Plain-text document sources:
───

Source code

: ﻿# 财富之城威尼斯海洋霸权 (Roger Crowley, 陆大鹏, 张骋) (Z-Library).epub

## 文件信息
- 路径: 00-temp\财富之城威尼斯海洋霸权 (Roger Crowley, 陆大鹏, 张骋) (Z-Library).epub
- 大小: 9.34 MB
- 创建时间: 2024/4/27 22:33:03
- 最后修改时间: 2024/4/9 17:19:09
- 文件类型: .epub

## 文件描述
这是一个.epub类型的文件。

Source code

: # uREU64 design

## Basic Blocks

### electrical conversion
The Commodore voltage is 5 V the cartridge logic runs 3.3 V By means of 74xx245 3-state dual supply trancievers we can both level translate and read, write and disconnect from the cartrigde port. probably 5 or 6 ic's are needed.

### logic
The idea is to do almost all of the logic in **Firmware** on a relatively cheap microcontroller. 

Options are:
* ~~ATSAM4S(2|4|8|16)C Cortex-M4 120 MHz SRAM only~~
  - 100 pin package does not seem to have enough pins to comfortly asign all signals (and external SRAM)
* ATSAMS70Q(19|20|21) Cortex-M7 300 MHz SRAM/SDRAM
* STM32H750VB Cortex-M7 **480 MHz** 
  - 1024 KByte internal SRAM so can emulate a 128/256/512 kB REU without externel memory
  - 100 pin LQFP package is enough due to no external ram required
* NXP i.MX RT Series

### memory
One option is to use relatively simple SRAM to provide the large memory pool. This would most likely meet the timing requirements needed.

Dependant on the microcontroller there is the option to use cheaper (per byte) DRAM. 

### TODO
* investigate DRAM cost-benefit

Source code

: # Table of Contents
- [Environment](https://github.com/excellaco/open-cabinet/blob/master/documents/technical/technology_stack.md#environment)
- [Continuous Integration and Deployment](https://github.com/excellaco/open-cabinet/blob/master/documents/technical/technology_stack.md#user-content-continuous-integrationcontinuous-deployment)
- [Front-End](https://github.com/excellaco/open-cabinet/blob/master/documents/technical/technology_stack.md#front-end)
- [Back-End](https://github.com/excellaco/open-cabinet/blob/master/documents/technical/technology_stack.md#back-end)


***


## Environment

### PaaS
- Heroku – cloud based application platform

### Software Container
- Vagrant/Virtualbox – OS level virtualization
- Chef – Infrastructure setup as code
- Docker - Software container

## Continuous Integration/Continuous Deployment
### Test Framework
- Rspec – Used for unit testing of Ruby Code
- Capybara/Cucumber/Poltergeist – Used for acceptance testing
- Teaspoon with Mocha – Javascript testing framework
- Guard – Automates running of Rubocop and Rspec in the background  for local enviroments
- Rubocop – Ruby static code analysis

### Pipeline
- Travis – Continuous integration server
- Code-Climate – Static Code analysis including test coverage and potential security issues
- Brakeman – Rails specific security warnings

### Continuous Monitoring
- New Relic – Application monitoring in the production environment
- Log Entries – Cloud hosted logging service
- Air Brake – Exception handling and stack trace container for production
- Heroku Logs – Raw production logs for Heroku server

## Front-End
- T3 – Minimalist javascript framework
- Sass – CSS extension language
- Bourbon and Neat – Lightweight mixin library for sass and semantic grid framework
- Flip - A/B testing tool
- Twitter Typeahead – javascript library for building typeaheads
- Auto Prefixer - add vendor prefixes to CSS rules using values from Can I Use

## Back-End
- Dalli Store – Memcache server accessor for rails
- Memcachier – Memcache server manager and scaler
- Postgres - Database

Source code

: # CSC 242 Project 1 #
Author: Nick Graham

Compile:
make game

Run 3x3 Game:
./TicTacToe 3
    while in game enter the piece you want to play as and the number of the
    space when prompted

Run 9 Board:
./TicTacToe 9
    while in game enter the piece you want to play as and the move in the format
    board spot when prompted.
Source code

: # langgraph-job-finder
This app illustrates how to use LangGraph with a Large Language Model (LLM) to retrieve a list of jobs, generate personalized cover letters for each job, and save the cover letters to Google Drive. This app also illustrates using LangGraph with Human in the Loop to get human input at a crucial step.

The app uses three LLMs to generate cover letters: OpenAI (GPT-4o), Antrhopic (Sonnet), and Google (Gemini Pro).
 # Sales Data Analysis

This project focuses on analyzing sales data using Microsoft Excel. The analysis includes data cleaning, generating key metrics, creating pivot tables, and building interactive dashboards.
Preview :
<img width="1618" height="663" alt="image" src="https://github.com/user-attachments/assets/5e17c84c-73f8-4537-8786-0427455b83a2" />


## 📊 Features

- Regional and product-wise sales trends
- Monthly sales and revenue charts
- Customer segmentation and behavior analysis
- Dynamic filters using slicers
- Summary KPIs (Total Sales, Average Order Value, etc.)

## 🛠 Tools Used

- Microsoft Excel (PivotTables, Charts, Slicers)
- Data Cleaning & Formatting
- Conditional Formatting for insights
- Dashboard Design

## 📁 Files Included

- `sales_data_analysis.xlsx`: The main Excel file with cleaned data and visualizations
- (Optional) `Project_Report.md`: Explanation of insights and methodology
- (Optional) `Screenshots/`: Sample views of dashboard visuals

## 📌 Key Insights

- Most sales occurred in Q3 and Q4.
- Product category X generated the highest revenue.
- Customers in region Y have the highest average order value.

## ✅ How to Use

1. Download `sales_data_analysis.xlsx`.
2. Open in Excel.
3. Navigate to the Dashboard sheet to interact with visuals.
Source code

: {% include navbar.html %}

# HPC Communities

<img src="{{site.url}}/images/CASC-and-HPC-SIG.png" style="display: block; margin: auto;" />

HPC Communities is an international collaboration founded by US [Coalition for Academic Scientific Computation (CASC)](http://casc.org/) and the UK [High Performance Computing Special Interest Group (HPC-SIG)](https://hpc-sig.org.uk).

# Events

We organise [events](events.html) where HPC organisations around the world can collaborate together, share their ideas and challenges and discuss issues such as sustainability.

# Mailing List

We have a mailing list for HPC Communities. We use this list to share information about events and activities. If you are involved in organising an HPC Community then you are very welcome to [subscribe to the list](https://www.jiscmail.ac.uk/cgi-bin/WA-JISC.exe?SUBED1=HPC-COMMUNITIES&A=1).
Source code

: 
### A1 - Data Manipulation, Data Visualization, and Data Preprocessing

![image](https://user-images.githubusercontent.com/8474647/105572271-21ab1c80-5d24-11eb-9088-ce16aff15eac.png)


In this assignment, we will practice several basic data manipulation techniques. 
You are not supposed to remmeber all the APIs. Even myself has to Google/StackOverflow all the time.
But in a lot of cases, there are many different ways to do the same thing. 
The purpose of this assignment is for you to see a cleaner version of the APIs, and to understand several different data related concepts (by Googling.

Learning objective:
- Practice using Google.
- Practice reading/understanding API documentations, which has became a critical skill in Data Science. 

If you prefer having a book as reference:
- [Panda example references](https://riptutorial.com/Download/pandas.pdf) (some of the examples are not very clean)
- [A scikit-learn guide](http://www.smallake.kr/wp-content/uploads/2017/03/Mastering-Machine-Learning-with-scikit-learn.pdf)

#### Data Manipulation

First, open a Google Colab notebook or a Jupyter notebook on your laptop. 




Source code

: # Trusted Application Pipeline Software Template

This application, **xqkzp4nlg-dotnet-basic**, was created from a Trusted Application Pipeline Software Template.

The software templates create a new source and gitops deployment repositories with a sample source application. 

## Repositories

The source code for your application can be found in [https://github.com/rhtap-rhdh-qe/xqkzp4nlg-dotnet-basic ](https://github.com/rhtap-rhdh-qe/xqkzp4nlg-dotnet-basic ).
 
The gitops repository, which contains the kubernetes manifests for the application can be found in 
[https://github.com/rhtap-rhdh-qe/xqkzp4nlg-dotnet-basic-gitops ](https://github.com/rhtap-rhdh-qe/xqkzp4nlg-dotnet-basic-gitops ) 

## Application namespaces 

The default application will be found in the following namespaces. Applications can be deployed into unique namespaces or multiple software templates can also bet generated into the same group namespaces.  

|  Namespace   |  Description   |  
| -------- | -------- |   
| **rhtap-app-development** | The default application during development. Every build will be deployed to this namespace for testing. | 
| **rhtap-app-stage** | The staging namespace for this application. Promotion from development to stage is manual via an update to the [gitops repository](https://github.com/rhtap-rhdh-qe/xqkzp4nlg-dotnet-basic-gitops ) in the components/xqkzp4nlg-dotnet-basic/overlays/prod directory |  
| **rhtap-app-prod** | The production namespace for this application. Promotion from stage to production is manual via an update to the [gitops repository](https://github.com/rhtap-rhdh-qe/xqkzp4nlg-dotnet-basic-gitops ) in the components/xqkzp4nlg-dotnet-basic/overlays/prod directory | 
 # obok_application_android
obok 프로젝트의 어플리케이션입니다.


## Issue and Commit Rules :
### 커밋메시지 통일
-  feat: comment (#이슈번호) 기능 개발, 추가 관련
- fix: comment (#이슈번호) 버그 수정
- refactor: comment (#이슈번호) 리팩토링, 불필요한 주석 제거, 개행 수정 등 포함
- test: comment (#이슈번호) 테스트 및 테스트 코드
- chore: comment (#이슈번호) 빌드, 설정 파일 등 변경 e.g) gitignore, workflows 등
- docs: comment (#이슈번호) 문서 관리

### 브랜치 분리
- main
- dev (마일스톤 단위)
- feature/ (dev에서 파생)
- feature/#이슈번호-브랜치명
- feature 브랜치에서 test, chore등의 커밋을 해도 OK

───

- WHAT TO PRODUCE
Repeat word for word the lines above that run from the line containing "But in a lot" through the line containing "- Practice using Google.", both ends included, and nothing else.

- REPLY
But in a lot of cases, there are many different ways to do the same thing. 
The purpose of this assignment is for you to see a cleaner version of the APIs, and to understand several different data related concepts (by Googling.

Learning objective:
- Practice using Google.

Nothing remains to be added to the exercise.